As of 8 a.m. Thursday, the National Hurricane Center said Florence has slowed down some and was about 170 miles east-southeast from Wilmington, N.C., and about 220 miles east southeast of Myrtle Beach, S.C., and moving northwest at about 12 mph. The hurricane’s slower speed is expected to continue through the day. David Novak, director of NOAA’s Weather Prediction Center, said the storm surge expected from Florence is “one of the deadliest hazards of hurricanes,” and forecasters predict upwards of a 13-foot surge on parts of the Carolina coast, including from Cape Fear to Cape Lookout in North Carolina. “If you are in these areas, eastern North Carolina, eastern South Carolina, and you’ve been told to evacuate,” Novak said. “Please do not think you can ride this one out. That would be a deadly decision.”
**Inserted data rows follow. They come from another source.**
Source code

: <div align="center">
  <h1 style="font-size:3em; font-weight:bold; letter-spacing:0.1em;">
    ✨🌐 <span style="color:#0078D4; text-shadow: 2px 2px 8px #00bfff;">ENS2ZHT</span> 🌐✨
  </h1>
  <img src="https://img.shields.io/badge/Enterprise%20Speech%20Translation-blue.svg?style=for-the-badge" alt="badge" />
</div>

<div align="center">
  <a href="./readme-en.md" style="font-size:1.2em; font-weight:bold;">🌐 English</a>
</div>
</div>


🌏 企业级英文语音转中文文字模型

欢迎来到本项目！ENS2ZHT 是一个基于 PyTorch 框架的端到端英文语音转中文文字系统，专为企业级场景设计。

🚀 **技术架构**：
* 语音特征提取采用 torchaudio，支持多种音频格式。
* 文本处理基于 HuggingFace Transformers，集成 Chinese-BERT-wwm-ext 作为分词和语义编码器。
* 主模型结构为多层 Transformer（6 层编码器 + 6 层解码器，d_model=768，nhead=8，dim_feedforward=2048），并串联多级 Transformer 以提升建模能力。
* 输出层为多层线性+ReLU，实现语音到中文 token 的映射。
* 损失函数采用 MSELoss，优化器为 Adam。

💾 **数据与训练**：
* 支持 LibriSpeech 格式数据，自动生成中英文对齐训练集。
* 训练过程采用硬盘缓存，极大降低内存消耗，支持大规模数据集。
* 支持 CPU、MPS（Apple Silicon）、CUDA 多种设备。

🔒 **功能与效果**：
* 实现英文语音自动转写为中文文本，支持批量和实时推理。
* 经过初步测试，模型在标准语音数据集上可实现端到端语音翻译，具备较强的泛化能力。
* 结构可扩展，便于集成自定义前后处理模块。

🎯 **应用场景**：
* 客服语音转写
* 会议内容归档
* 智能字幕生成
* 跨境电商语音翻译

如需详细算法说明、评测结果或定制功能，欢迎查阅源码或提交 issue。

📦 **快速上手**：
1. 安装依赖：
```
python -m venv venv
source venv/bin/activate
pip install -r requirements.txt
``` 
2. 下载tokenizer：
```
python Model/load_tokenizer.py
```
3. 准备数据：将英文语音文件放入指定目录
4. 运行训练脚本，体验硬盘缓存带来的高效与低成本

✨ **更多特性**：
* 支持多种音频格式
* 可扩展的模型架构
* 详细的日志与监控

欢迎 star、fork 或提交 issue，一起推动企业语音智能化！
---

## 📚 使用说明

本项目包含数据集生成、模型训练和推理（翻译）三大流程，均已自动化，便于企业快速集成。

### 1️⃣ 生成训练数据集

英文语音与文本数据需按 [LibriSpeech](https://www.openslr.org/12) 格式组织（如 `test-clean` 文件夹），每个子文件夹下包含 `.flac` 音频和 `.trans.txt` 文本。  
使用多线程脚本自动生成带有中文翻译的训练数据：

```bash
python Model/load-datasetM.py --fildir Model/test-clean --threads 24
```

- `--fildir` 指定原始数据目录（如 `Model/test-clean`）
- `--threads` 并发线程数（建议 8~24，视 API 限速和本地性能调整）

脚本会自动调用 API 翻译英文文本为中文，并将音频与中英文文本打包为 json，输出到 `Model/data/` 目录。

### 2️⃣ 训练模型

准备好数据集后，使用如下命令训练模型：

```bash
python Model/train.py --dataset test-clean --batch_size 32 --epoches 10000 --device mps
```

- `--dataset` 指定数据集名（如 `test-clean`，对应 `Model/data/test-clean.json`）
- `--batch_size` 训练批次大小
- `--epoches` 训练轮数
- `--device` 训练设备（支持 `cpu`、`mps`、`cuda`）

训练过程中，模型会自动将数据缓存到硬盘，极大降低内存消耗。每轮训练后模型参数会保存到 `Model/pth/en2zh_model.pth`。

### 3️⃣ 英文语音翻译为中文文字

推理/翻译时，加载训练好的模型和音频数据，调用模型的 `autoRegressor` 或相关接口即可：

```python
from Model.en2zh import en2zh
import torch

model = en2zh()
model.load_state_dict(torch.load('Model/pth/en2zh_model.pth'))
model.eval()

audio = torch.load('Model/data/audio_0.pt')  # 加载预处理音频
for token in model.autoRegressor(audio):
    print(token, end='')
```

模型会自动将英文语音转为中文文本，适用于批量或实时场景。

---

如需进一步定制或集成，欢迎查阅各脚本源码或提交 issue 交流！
Officials said Thursday morning that time is nearly up for people trying to evacuate from the region as the hurricane’s tropical-storm-force winds are beginning to reach the coast. More than 5.25 million people live in areas under hurricane warnings or watches, and 4.9 million others live in places covered by tropical storm warnings or watches, the National Weather Service said. Florence is expected to crawl near or along the coast of the Carolinas through Friday, potentially stalling before reaching a technical landfall. The stall is likely to batter the region with prolonged rain, wind and surge, dumping 20 to 30 inches of rain on both Carolinas before swirling over the Appalachian Mountains. Catastrophic flash flooding and even tornadoes are expected in southeastern Virginia and eastern North Carolina.
Five percent of gas stations in North Carolina were out of gas (one in 10 gas stations in Wilmington and Raleigh-Durham), while 2.1 percent in South Carolina and 1 percent in Virginia were out.